I was in Atlanta all weekend. The days passed slowly, as summer vacation days should. On Friday, Carter only worked a half day so that we could drive up to James and Chrissy’s house in Athens. Chris followed a few hours later and we ate grilled burgers and played croquet on the front lawn. James, Carter and I even squeezed in a game of Settlers, so that was fun.
Saturday we were back in Atlanta in time to have lunch with Iffy, check out the condo Carter is considering buying, and then have dinner with Karen and Brian. It was different to see Karen in Atlanta for once, and not in some strange foreign city! Sunday morning we got up early to hop on MARTA and head to the start line of the Peachtree Road Race, otherwise known as the world’s largest 10K race. I went back to time group 5 with Carter, and we had to wait about half an hour after the official start of the race before we crossed the start line, but that wasn’t a big deal.
This is the second year I’ve done this race, and I love it. There are people lining the course the entire way (though some spots are more populated than others), and I just love the feeling of running down a street that I knew so well for five years of my life. I love mentally picking out the landmarks along the way. There’s the Cheesecake Factory, site of a couple birthday dinners, on the right, followed by the Catholic church Kent always went to, Houston’s and Mick’s and Fratelli’s. We passed the Shepherd Center where Christina got better, the statue of the men holding up the world, the High, and finally finished at Piedmont Park right about where I went rollerblading my freshman year.
There are so many random memories along that road, I can’t help but love running into them.
Rachel came down from the Georgia mountains Sunday afternoon, with a special request to go to the Avondale fireworks, so off we went. The fireworks were nice, if a little choppy, and afterward we wandered the dark streets in search of Carter and Rachel’s friends, who don’t ever remember me but would probably be surprised to find out how many stories I know about them. We walked into Andrew’s house and his mom promptly fed us cake, because it was her birthday.
It was yummy cake.
The early morning wake-up time for the race finally got to me, and I trudged back to the car in a sleepy haze while Carter and Rachel rode their Avondale high. Yesterday the three of us spent time in the sun at the pool before taking in an afternoon movie. Rachel headed back to the mountains, while Carter and I took off to find a geocache and buy a board game. Neither of those ended up happening, because in the process of geocaching we disturbed a swarm of angry yellow jackets. We spent the rest of the night buying bee sting stuff at Walmart and commiserating about the pain of the stings. Carter got the worse end of the hive and ended up with about 16 stings. I lucked out with only four.

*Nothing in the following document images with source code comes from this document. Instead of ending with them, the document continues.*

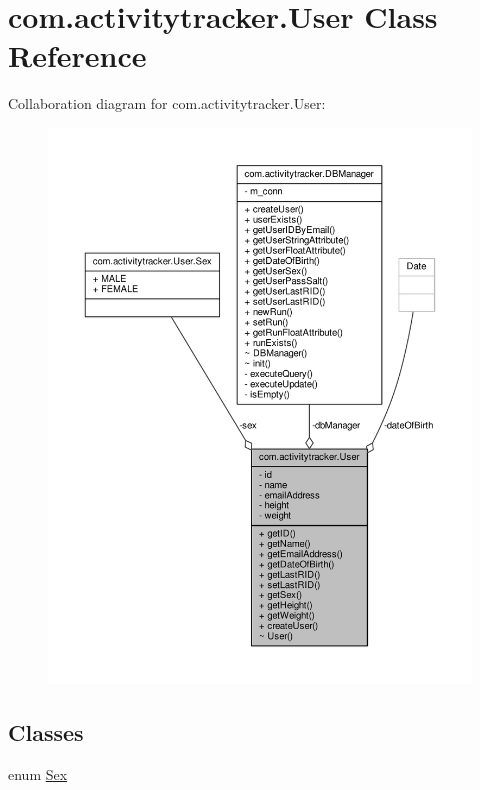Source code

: \hypertarget{classcom_1_1activitytracker_1_1_user}{}\section{com.\+activitytracker.\+User Class Reference}
\label{classcom_1_1activitytracker_1_1_user}


Collaboration diagram for com.\+activitytracker.\+User\+:
\nopagebreak
\begin{figure}[H]
\begin{center}
\leavevmode
\includegraphics[width=350pt]{classcom_1_1activitytracker_1_1_user__coll__graph}
\end{center}
\end{figure}
\subsection*{Classes}
\begin{DoxyCompactItemize}
\item 
enum \hyperlink{enumcom_1_1activitytracker_1_1_user_1_1_sex}{Sex}
\end{DoxyCompactItemize}
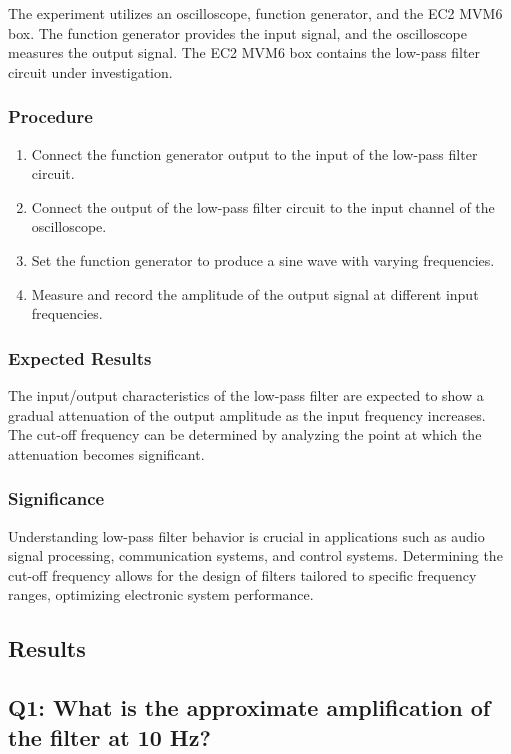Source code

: The experiment utilizes an oscilloscope, function generator, and the EC2 MVM6 box. The function generator provides the input signal, and the oscilloscope measures the output signal. The EC2 MVM6 box contains the low-pass filter circuit under investigation.

\subsubsection*{Procedure}

\begin{enumerate}
    \item Connect the function generator output to the input of the low-pass filter circuit.
    \item Connect the output of the low-pass filter circuit to the input channel of the oscilloscope.
    \item Set the function generator to produce a sine wave with varying frequencies.
    \item Measure and record the amplitude of the output signal at different input frequencies.
\end{enumerate}


\subsubsection*{Expected Results}

The input/output characteristics of the low-pass filter are expected to show a gradual attenuation of the output amplitude as the input frequency increases. The cut-off frequency can be determined by analyzing the point at which the attenuation becomes significant.

\subsubsection*{Significance}

Understanding low-pass filter behavior is crucial in applications such as audio signal processing, communication systems, and control systems. Determining the cut-off frequency allows for the design of filters tailored to specific frequency ranges, optimizing electronic system performance.


\subsection{Results}
\subsection*{Q1: What is the approximate amplification of the filter at 10 Hz?}

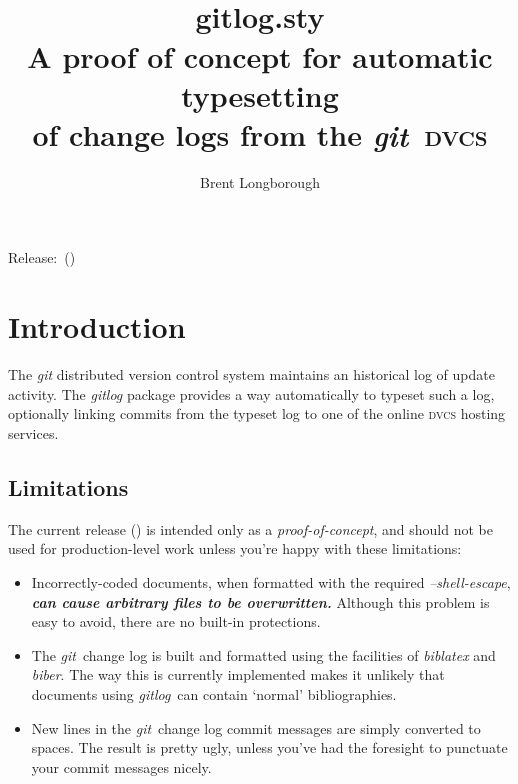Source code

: \documentclass[a4paper,12pt,twoside,openany]{memoir}
\newcommand{\sfit}[1]{\textit{#1}}
\newcommand{\git}{\sfit{git}}
\newcommand{\tpname}{\sfit{gitlog}}
\newcommand{\tpfname}{\textsf{gitlog.sty}}
\begin{document}
\frontmatter
\title{%
	~\\[2\baselineskip]
	\Huge \tpfname\\[2ex]%
	\Large A proof of concept for automatic typesetting \\of change logs from the \git\ \textsc{dvcs}
	}
\author{Brent Longborough}
\date{ }
\maketitle

{\centering
Release:\gitRels\ (\gitAbbrevHash)\\
}
\thispagestyle{empty}
\clearforchapter
\tableofcontents*
\mainmatter
\pagestyle{giruled}
\chapter{Introduction}
The \git{} distributed version control system
maintains an historical log of update activity.
The \tpname{} package provides a way automatically 
to typeset such a log, optionally linking commits 
from the typeset log
to one of the online \textsc{dvcs} hosting services.

\section{Limitations}

The current release (\gitRel) 
is intended only as a \emph{proof-of-concept}, 
and should not be used for production-level work
unless you're happy with these limitations:
\begin{itemize}
\item Incorrectly-coded documents, when formatted with the
required \sfit{--shell-escape}, 
\textbf{\emph{can cause arbitrary files to be overwritten.}} 
Although this problem is easy to avoid,
there are no built-in protections.
\item The \git\ change log is built and formatted using the 
facilities of \sfit{biblatex} and \sfit{biber}.
The way this is currently implemented makes it unlikely that 
documents using \tpname\ can contain `normal' bibliographies.
\item New lines in the \git\ change log commit messages are 
simply converted to spaces. 
The result is pretty ugly, 
unless you've had the foresight 
to punctuate your commit messages nicely.
\end{itemize}
\end{document}
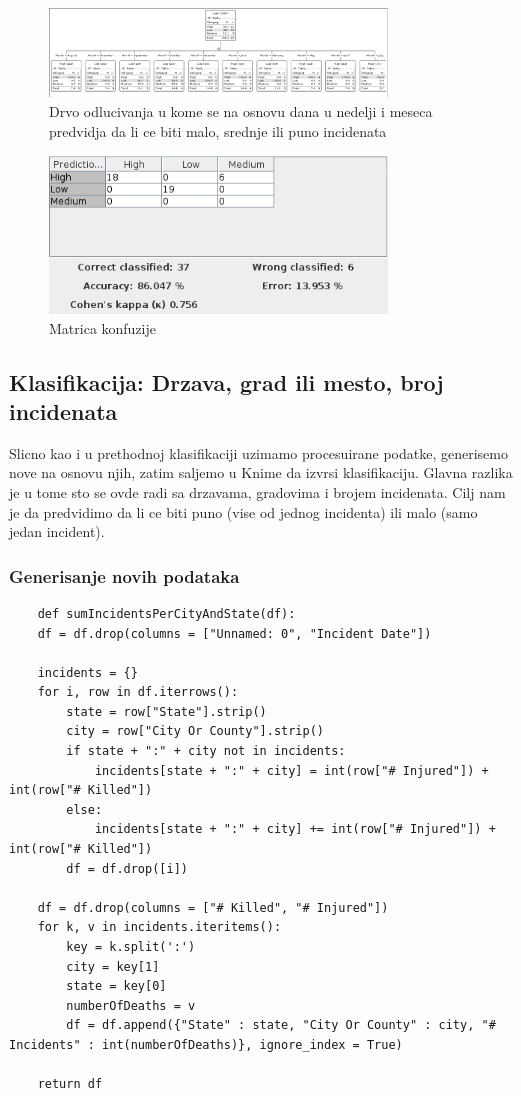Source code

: \documentclass[11pt]{article} %
\begin{document}
	\begin{figure}[h!]
        \includegraphics[width=0.8\textwidth]{klasifikacijaDanMesec}
        \caption{Drvo odlucivanja u kome se na osnovu dana u nedelji i meseca predvidja da li ce biti malo, srednje ili puno incidenata}
	\end{figure}
	
	\begin{figure}[h!]
        \includegraphics[width=0.8\textwidth]{matricaKonfuzije}
        \caption{Matrica konfuzije}
	\end{figure}
	
	\subsection{Klasifikacija: Drzava, grad ili mesto, broj incidenata}
	Slicno kao i u prethodnoj klasifikaciji uzimamo procesuirane podatke, generisemo nove na osnovu njih, zatim saljemo u Knime da izvrsi klasifikaciju. 
	Glavna razlika je u tome sto se ovde radi sa drzavama, gradovima i brojem incidenata. Cilj nam je da predvidimo da li ce biti 
	puno (vise od jednog incidenta) ili malo (samo jedan incident).
	
	\subsubsection{Generisanje novih podataka}
	\begin{lstlisting}
	def sumIncidentsPerCityAndState(df):
	df = df.drop(columns = ["Unnamed: 0", "Incident Date"])

	incidents = {}
	for i, row in df.iterrows():
		state = row["State"].strip()
		city = row["City Or County"].strip()
		if state + ":" + city not in incidents:
			incidents[state + ":" + city] = int(row["# Injured"]) + int(row["# Killed"])
		else:
			incidents[state + ":" + city] += int(row["# Injured"]) + int(row["# Killed"])
		df = df.drop([i])

	df = df.drop(columns = ["# Killed", "# Injured"])
	for k, v in incidents.iteritems():
		key = k.split(':')
		city = key[1]
		state = key[0]
		numberOfDeaths = v
		df = df.append({"State" : state, "City Or County" : city, "# Incidents" : int(numberOfDeaths)}, ignore_index = True)

	return df
	\end{lstlisting}
	
\end{document}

I recommend staying away from yellow jackets.
The trip ended with today with a delayed MARTA train, hellish security lines at the airport that backed up almost to the MARTA station, and a lovely couple that let me jump in line ahead of them. I never would have made the plane without them, and it was also good that Carter suggested printing my boarding pass last night.
And now I’m home. Or, rather, at work.
Visiting Atlanta is always interesting, because the city and the people leave me feeling two things at once. When I first see the skyline I feel as if I am coming home after a long trip, and I smile. It is so nice to catch up with good friends, and see people that I don’t talk to regularly. And for a moment, I want to move back to Atlanta. But after a few days I begin to feel like I have overstayed my welcome with Carter, who has to put me up on his couch for nights in a row, and with the city itself. It’s as if the city doesn’t want me there anymore. And it stops feeling like home.
On Saturday night after dinner, Karen and Brian and Carter and I walked around campus to see the new student center and peek through the windows of the new rec center. It’s all very nice, and I wish some of the improvements had been made while I was still there. But it’s not my campus anymore, and I don’t feel like I own it the way I once did. The Nique looks different, and the people look younger. It’s all so familiar, and yet strange, as if I’ve fallen into some sort of parallel universe. And I realize that I can’t go back. I don’t know if Atlanta or Tech wants me back. I don’t know if there is anything there for me anymore.
I know that makes it sound like I didn’t have a good trip, and that’s not true. I had a nice time.
James says
I’m sure you didn’t overstay your welcome. It’s just Carter being Carter. 😛
Sarah says
That’s not exactly what I meant. Carter doesn’t do anything to make me feel unwelcome. (Though he might, now, after the bee sting fiasco!) It’s more that I just begin to realize that I don’t live there.